Жалко мне Сашку с ее нелепой мечтой, испортившей ей жизнь.

САРАДА МИТРА

Иногда вечерком у меня раздавалась трель дверного звонка, и на пороге появлялся смуглый красавец с цыганскими черными глазами и пышной шапкой волос, сияющий широкой белозубой улыбкой. В руках у него, просто в охапке, с трудом удерживаемой - кастрюли, баночки, сверточки, благоухающие, как знаменитый пражский магазин специй «У Сальваторе», что сразу за Карловым мостом.

- Я к вам - готовить рыбу и курицу по-индийски! Не возражаешь?

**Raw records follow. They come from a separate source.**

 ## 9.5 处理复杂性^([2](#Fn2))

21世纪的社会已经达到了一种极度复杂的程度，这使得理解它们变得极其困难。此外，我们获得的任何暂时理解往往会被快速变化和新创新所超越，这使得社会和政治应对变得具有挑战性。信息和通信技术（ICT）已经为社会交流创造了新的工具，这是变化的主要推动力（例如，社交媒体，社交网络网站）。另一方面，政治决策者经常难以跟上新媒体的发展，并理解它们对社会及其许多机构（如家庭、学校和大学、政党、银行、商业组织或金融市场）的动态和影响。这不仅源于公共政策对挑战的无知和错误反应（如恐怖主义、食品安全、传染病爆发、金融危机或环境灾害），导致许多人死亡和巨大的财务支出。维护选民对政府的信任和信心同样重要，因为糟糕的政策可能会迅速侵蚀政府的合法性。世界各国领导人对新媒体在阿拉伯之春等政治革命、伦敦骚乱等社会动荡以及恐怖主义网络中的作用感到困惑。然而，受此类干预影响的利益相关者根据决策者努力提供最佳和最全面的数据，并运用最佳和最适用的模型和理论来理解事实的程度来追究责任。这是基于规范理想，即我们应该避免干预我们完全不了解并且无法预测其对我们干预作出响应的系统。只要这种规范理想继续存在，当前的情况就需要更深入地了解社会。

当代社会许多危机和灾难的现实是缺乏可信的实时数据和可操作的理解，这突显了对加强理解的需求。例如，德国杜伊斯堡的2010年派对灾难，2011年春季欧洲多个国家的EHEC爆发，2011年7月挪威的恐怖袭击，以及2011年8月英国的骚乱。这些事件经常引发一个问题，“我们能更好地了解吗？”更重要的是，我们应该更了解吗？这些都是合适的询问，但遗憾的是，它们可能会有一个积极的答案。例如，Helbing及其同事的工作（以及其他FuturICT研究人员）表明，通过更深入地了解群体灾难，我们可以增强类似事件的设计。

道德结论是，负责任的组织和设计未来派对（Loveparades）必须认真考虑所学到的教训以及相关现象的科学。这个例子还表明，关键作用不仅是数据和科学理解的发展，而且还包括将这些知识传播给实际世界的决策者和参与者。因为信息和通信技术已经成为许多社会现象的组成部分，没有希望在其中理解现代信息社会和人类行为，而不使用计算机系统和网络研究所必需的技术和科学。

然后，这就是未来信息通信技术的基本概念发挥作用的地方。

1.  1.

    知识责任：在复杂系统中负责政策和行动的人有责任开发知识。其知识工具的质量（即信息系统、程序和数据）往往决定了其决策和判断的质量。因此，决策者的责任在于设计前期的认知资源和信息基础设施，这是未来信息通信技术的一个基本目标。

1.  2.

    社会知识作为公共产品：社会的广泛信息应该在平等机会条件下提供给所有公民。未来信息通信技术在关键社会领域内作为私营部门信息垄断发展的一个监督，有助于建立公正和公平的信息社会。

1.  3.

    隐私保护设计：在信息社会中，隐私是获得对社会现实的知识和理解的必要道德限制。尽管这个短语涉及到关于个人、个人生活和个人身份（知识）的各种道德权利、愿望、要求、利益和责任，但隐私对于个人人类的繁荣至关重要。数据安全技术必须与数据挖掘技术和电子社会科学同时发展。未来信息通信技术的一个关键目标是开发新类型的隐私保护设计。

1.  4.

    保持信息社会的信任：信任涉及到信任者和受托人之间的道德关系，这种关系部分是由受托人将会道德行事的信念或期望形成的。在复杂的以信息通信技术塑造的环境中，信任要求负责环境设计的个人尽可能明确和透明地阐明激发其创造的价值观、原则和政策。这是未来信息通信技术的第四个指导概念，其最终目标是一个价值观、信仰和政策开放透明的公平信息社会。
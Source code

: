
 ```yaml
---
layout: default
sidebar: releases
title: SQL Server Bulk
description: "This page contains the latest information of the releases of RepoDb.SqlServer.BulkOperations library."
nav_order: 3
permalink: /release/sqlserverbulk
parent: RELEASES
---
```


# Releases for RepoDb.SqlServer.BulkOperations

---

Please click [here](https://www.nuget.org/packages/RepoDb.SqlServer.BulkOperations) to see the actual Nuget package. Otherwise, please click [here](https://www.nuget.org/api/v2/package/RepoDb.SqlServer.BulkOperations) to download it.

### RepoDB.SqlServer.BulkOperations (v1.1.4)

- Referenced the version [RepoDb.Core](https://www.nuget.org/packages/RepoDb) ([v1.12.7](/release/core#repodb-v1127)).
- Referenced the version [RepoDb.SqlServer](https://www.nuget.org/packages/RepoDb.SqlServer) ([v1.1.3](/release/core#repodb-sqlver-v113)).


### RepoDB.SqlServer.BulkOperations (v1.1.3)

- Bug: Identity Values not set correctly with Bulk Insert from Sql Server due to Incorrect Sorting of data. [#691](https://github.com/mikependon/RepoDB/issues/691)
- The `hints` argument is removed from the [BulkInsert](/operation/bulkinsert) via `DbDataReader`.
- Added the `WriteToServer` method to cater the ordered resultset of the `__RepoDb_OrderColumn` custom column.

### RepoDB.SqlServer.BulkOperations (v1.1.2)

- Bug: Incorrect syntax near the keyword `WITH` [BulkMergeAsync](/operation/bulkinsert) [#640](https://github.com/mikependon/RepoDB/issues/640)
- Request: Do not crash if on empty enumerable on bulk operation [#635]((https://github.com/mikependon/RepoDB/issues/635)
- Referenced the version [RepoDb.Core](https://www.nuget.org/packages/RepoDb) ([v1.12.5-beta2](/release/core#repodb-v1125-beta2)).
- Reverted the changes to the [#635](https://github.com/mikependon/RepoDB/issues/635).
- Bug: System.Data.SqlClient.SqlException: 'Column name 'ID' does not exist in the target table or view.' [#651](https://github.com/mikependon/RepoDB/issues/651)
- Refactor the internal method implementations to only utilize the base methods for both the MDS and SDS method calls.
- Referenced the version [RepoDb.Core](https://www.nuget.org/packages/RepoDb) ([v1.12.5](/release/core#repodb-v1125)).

Конечно, я не возражаю, потому что очень симпатизирую этому человеку! Веду гостя на кухню, Мая начинает суетиться, спрашивает, чем помочь, но Сарада останавливает ее: он все будет делать сам. И начинается… Толстыми волосатыми пальцами он сдирает с курицы шкуру, приговаривая: это в Индии не едят, зачем европейцы едят – не понимаю, сплошной жир, вредный. А карри у вас измельчают в порошок и потом мучаются изжогой. У нас все кладут целым – кардамон, синамон, корень имбиря…Получается вкусный бульон, а изжоги нет…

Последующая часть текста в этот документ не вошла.